_Assigned task_:
Scan the material below for every line with the string "passed", and copy those lines.

_Records supplied_:
---
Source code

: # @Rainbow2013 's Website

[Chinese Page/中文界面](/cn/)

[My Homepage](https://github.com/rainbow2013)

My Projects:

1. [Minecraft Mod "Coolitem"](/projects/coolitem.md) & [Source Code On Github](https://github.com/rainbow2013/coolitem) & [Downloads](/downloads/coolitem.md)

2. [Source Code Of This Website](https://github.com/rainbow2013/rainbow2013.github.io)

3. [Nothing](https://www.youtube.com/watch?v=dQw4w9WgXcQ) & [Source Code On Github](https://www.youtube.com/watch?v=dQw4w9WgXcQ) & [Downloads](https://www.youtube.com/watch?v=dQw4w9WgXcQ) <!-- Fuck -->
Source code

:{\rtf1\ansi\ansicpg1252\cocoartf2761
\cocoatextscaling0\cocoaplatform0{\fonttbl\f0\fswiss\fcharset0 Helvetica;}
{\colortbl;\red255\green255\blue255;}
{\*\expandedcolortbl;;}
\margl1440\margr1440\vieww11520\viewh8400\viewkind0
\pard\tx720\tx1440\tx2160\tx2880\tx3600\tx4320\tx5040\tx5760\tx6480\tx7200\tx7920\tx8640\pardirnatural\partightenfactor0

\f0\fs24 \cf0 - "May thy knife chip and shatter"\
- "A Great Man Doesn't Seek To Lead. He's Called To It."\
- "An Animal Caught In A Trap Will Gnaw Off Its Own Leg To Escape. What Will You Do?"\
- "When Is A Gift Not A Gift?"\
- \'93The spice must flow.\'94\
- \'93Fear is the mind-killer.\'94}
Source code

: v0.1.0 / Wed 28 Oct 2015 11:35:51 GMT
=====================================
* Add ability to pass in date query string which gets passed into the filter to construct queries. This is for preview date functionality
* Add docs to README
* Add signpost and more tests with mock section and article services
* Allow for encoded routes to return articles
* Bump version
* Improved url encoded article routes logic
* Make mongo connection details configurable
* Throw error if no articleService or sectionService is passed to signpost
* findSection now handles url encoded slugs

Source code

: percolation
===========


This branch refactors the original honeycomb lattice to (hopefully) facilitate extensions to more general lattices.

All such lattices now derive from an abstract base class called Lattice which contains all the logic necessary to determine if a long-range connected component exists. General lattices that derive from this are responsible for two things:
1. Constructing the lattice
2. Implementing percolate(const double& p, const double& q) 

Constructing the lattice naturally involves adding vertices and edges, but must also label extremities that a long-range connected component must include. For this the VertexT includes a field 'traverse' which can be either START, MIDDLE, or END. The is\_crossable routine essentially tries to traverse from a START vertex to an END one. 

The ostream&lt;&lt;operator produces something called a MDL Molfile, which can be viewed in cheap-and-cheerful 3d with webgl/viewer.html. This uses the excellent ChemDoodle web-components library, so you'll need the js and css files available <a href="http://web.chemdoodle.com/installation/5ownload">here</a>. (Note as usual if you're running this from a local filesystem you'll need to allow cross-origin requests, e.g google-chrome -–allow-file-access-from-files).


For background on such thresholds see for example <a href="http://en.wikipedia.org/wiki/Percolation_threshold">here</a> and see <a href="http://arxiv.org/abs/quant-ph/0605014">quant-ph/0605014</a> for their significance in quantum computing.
---
_Task output_:
* Add ability to pass in date query string which gets passed into the filter to construct queries. This is for preview date functionality
* Throw error if no articleService or sectionService is passed to signpost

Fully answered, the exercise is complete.